Supplement to Inductive Logic
The Effect on EQI of Partitioning the Outcome Space More Finely—Including Proof of the Nonnegativity of EQI
Given some experiment or observation (or series of them) c, is there any special advantage to parsing the space of possible outcomes O into more alternatives rather than fewer alternatives? Couldn't we do as well at evidentially evaluating hypotheses by parsing the space of outcomes into just a few alternatives—e.g., one possible outcome that h_{i} says is very likely and h_{j} says is rather unlikely, one that h_{i} says is rather unlikely and h_{j} says is very likely, and perhaps a third outcome on which h_{i} and h_{j} pretty much agree? The answer is “No !”. Parsing the space of outcomes into a larger number of empirically distinct possible outcomes always provides a better measure of evidential support.

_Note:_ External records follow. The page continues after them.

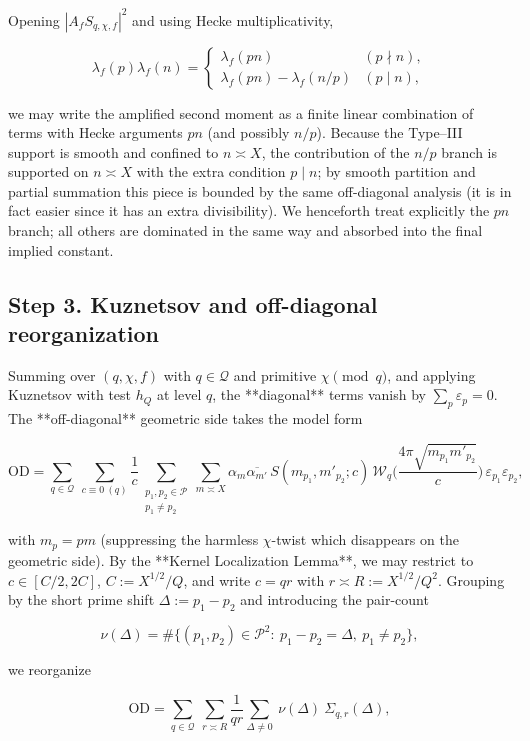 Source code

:\documentclass[11pt]{article}
\theoremstyle{definition}
\theoremstyle{remark}
\begin{document}
Opening $|A_f S_{q,\chi,f}|^2$ and using Hecke multiplicativity,

$$
\lambda_f(p)\lambda_f(n)=
\begin{cases}
\lambda_f(pn) & (p\nmid n),\\
\lambda_f(pn)-\lambda_f(n/p) & (p\mid n),
\end{cases}
$$

we may write the amplified second moment as a finite linear combination of terms with Hecke arguments $pn$ (and possibly $n/p$). Because the Type–III support is smooth and confined to $n\asymp X$, the contribution of the $n/p$ branch is supported on $n\asymp X$ with the extra condition $p\mid n$; by smooth partition and partial summation this piece is bounded by the same off-diagonal analysis (it is in fact easier since it has an extra divisibility). We henceforth treat explicitly the $pn$ branch; all others are dominated in the same way and absorbed into the final implied constant.

\subsection*{Step 3. Kuznetsov and off-diagonal reorganization}

Summing over $(q,\chi,f)$ with $q\in\mathcal Q$ and primitive $\chi\pmod q$, and applying Kuznetsov with test $h_Q$ at level $q$, the **diagonal** terms vanish by $\sum_p\varepsilon_p=0$. The **off-diagonal** geometric side takes the model form

$$
\mathrm{OD}
=\sum_{q\in\mathcal Q}\ \sum_{c\equiv 0\ (q)} \frac{1}{c}\!
\sum_{\substack{p_1,p_2\in\mathcal P\\ p_1\ne p_2}}\!
\sum_{m\asymp X} \alpha_m\overline{\alpha_{m'}}\,
S(m_{p_1},m'_{p_2};c)\,
\mathcal W_q\!\Big(\frac{4\pi\sqrt{m_{p_1}m'_{p_2}}}{c}\Big)\,
\varepsilon_{p_1}\varepsilon_{p_2},
$$

with $m_{p}=pm$ (suppressing the harmless $\chi$-twist which disappears on the geometric side). By the **Kernel Localization Lemma**, we may restrict to $c\in[C/2,2C]$, $C:=X^{1/2}/Q$, and write $c=qr$ with $r\asymp R:=X^{1/2}/Q^2$. Grouping by the short prime shift $\Delta:=p_1-p_2$ and introducing the pair-count

$$
\nu(\Delta)=\#\{(p_1,p_2)\in\mathcal P^2:\ p_1-p_2=\Delta,\ p_1\ne p_2\},
$$

we reorganize

$$
\mathrm{OD}
=\sum_{q\in\mathcal Q}\ \sum_{r\asymp R} \frac{1}{qr}
\sum_{\Delta\ne 0}\ \nu(\Delta)\ \Sigma_{q,r}(\Delta),
$$
\end{document}
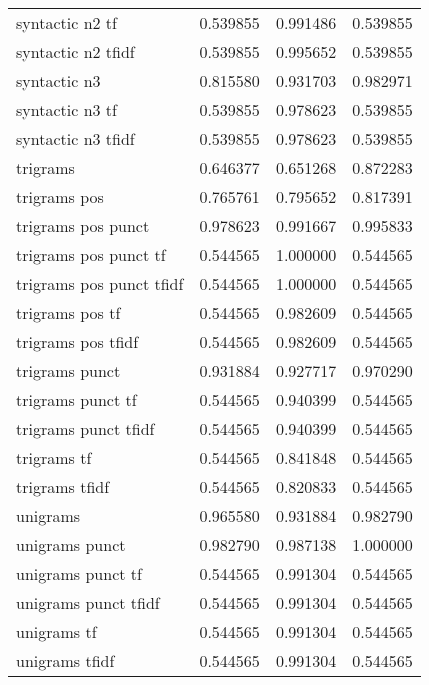 \documentclass{article}
\begin{document}
\begin{table}
\begin{tabular}{lrrr}
syntactic n2 tf           &  0.539855 &       0.991486 &             0.539855 \\
syntactic n2 tfidf        &  0.539855 &       0.995652 &             0.539855 \\
syntactic n3              &  0.815580 &       0.931703 &             0.982971 \\
syntactic n3 tf           &  0.539855 &       0.978623 &             0.539855 \\
syntactic n3 tfidf        &  0.539855 &       0.978623 &             0.539855 \\
trigrams                   &  0.646377 &       0.651268 &             0.872283 \\
trigrams pos               &  0.765761 &       0.795652 &             0.817391 \\
trigrams pos punct         &  0.978623 &       0.991667 &             0.995833 \\
trigrams pos punct tf      &  0.544565 &       1.000000 &             0.544565 \\
trigrams pos punct tfidf   &  0.544565 &       1.000000 &             0.544565 \\
trigrams pos tf            &  0.544565 &       0.982609 &             0.544565 \\
trigrams pos tfidf         &  0.544565 &       0.982609 &             0.544565 \\
trigrams punct             &  0.931884 &       0.927717 &             0.970290 \\
trigrams punct tf          &  0.544565 &       0.940399 &             0.544565 \\
trigrams punct tfidf       &  0.544565 &       0.940399 &             0.544565 \\
trigrams tf                &  0.544565 &       0.841848 &             0.544565 \\
trigrams tfidf             &  0.544565 &       0.820833 &             0.544565 \\
unigrams                   &  0.965580 &       0.931884 &             0.982790 \\
unigrams punct             &  0.982790 &       0.987138 &             1.000000 \\
unigrams punct tf          &  0.544565 &       0.991304 &             0.544565 \\
unigrams punct tfidf       &  0.544565 &       0.991304 &             0.544565 \\
unigrams tf                &  0.544565 &       0.991304 &             0.544565 \\
unigrams tfidf             &  0.544565 &       0.991304 &             0.544565 \\
\bottomrule
\end{tabular}
\end{table}
\end{document}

To see this intuitively, suppose some outcome description o can be parsed into two distinct outcome descriptions, o_{1} and o_{2}, where o is equivalent to (o_{1}∨o_{2}), and suppose that h_{i} differs from h_{j} much more on the likelihood of o_{1} than on the likelihood of o_{2}. Then, intuitively, when o is found to be true, whichever of the more precise descriptions, o_{1} or o_{2}, is true should make a difference as to how strong the comparative support for the two hypotheses turns out to be. Reporting whichever of o_{1} or o_{2} occurs will be more informative than simply reporting o. That is, if the outcome of the experiment is only described as o, relevant information is lost.

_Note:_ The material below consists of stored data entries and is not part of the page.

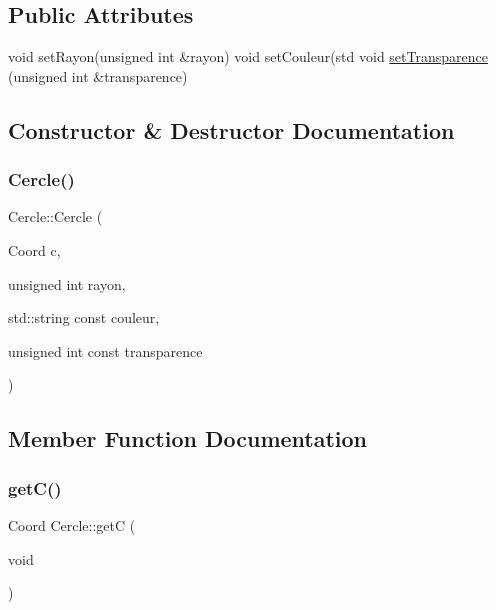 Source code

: \subsection*{Public Attributes}
\begin{DoxyCompactItemize}
\item 
void set\+Rayon(unsigned int \&rayon) void set\+Couleur(std void \hyperlink{class_cercle_a084cb5b26bfecd94eb4336e5b203c885}{set\+Transparence} (unsigned int \&transparence)
\end{DoxyCompactItemize}


\subsection{Constructor \& Destructor Documentation}
\mbox{\label{class_cercle_a91f80bb4ad0daa84b036d94f87dc9351}} 
\subsubsection{\texorpdfstring{Cercle()}{Cercle()}}
{\footnotesize\ttfamily Cercle\+::\+Cercle (\begin{DoxyParamCaption}\item[{Coord}]{c,  }\item[{unsigned int}]{rayon,  }\item[{std\+::string const}]{couleur,  }\item[{unsigned int const}]{transparence }\end{DoxyParamCaption})}



\subsection{Member Function Documentation}
\mbox{\label{class_cercle_a6f472f414ad785c4585d7b4139266d27}} 
\subsubsection{\texorpdfstring{get\+C()}{getC()}}
{\footnotesize\ttfamily Coord Cercle\+::getC (\begin{DoxyParamCaption}\item[{void}]{ }\end{DoxyParamCaption})}

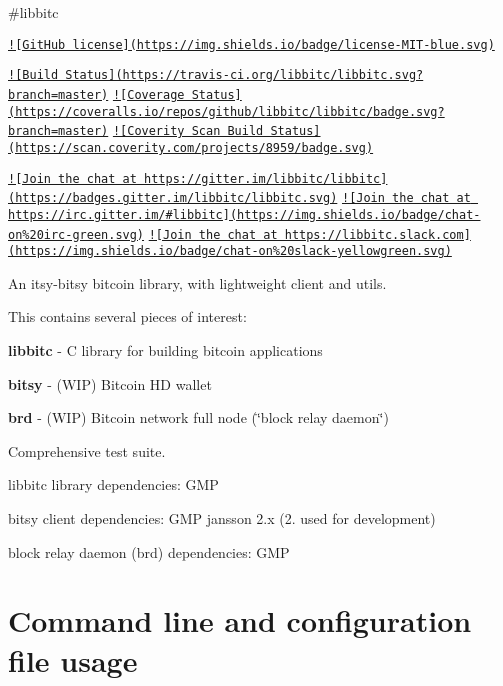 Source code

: \#libbitc

\href{https://raw.githubusercontent.com/libbitc/libbitc/master/COPYING}{\tt !\mbox{[}Git\-Hub license\mbox{]}(https\-://img.\-shields.\-io/badge/license-\/\-M\-I\-T-\/blue.\-svg)}

\href{https://travis-ci.org/libbitc/libbitc}{\tt !\mbox{[}Build Status\mbox{]}(https\-://travis-\/ci.\-org/libbitc/libbitc.\-svg?branch=master)} \href{https://coveralls.io/github/libbitc/libbitc?branch=master}{\tt !\mbox{[}Coverage Status\mbox{]}(https\-://coveralls.\-io/repos/github/libbitc/libbitc/badge.\-svg?branch=master)} \href{https://scan.coverity.com/projects/libbitc-libbitc}{\tt !\mbox{[}Coverity Scan Build Status\mbox{]}(https\-://scan.\-coverity.\-com/projects/8959/badge.\-svg)}

\href{https://gitter.im/libbitc/libbitc?utm_source=badge&utm_medium=badge&utm_campaign=pr-badge&utm_content=badge}{\tt !\mbox{[}Join the chat at https\-://gitter.\-im/libbitc/libbitc\mbox{]}(https\-://badges.\-gitter.\-im/libbitc/libbitc.\-svg)} \href{https://irc.gitter.im/}{\tt !\mbox{[}Join the chat at https\-://irc.\-gitter.\-im/\#libbitc\mbox{]}(https\-://img.\-shields.\-io/badge/chat-\/on\%20irc-\/green.\-svg)} \href{https://libbitc.slack.com}{\tt !\mbox{[}Join the chat at https\-://libbitc.\-slack.\-com\mbox{]}(https\-://img.\-shields.\-io/badge/chat-\/on\%20slack-\/yellowgreen.\-svg)}

An itsy-\/bitsy bitcoin library, with lightweight client and utils.

This contains several pieces of interest\-:
\begin{DoxyItemize}
\item {\bfseries libbitc} -\/ C library for building bitcoin applications
\item {\bfseries bitsy} -\/ (W\-I\-P) Bitcoin H\-D wallet
\item {\bfseries brd} -\/ (W\-I\-P) Bitcoin network full node (\char`\"{}block relay daemon\char`\"{})
\item Comprehensive test suite.
\end{DoxyItemize}

libbitc library dependencies\-: G\-M\-P

bitsy client dependencies\-: G\-M\-P jansson 2.\-x (2. used for development)

block relay daemon (brd) dependencies\-: G\-M\-P

\section*{Command line and configuration file usage }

It turns out that EQI measures how well possible outcomes can distinguish between hypotheses in a way that reflects the intuition that a finer partition of the possible outcomes is more informative. The numerical value of EQI is always made larger by parsing the outcome space more finely, provided that the likelihoods for outcomes in the finer parsing differ at least a bit from some of the likelihoods for outcomes of the less refined parsing. This is important for our main convergence result because in that theorem we want the average value of EQI for the whole sequence of experiments and observations to be positive, and the larger the better.

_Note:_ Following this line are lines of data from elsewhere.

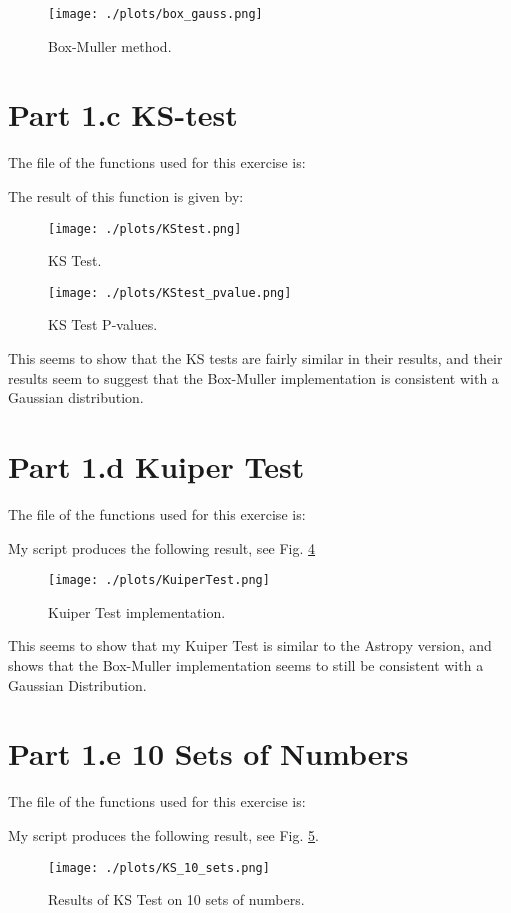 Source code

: \begin{figure}[h!]
  \centering
  \texttt{[image: ./plots/box\_gauss.png]}
  \caption{Box-Muller method.}
  \label{fig:boxmuller}
\end{figure}


\section{Part 1.c KS-test}

The file of the functions used for this exercise is:



The result of this function is given by:

\begin{figure}[h!]
  \centering
  \texttt{[image: ./plots/KStest.png]}
  \caption{KS Test.}
  \label{fig:kstest}
\end{figure}


\begin{figure}[h!]
  \centering
  \texttt{[image: ./plots/KStest\_pvalue.png]}
  \caption{KS Test P-values.}
  \label{fig:kstest}
\end{figure}

This seems to show that the KS tests are fairly similar in their results, and their results seem to
suggest that the Box-Muller implementation is consistent with a Gaussian distribution.


\section{Part 1.d Kuiper Test}

The file of the functions used for this exercise is:



My script produces the following result, see Fig. \ref{fig:kuiperTest}

\begin{figure}[h!]
  \centering
  \texttt{[image: ./plots/KuiperTest.png]}
  \caption{Kuiper Test implementation.}
  \label{fig:kuiperTest}
\end{figure}

This seems to show that my Kuiper Test is similar to the Astropy version, and shows that
the Box-Muller implementation seems to still be consistent with a Gaussian Distribution.


\section{Part 1.e 10 Sets of Numbers}

The file of the functions used for this exercise is:



My script produces the following result, see Fig. \ref{fig:10_sets}.

\begin{figure}[h!]
  \centering
  \texttt{[image: ./plots/KS\_10\_sets.png]}
  \caption{Results of KS Test on 10 sets of numbers. }
  \label{fig:10_sets}
\end{figure}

The following Partition Theorem implies the Nonnegativity of EQI result as well. It show that each EQI[c_{k}  h_{i}/h_{j}  b] must be nonnegative; and it will be positive just in case for at least one possible outcome o_{ku}, P[o_{ku}  h_{j}·b·c_{k}] ≠ P[o_{ku}  h_{i}·b·c_{k}]. This theorem will also show that EQI[c_{k}  h_{i}/h_{j} b] generally becomes larger whenever the outcome space is partitioned more finely. It follows immediately that the average value of EQI for a sequence of experiments or observations, EQI[c^{n}  h_{i}/h_{j}  b], averaged over the sequence of observations c^{n}, is nonnegative, and must be positive if for even one of the c_{k} that contribute to it, at least one possible outcome o_{ku} distinguishes between the two hypotheses by making P[o_{ku}  h_{j}·b·c_{k}] ≠ P[o_{ku}  h_{i}·b·c_{k}].
Partition Theorem:
For any positive real numbers r_{1}, r_{2},
s_{1}, s_{2}:
(1) if r_{1}/s_{1} >
(r_{1}+r_{2})/(s_{1}+s_{2}), then
(r_{1}+r_{2})×log[(r_{1}+r_{2})/(s_{1}+s_{2})] <
r_{1}×log[r_{1}/s_{1}] + r_{2}×log[r_{2}/s_{2}];
and
(2) if r_{1}/s_{1} =
(r_{1}+r_{2})/(s_{1}+s_{2}), then
r_{1}×log[r_{1}/s_{1}] +
r_{2}×log[r_{2}/s_{2}] =
(r_{1}+r_{2})×log[(r_{1}+r_{2})/(s_{1}+s_{2})].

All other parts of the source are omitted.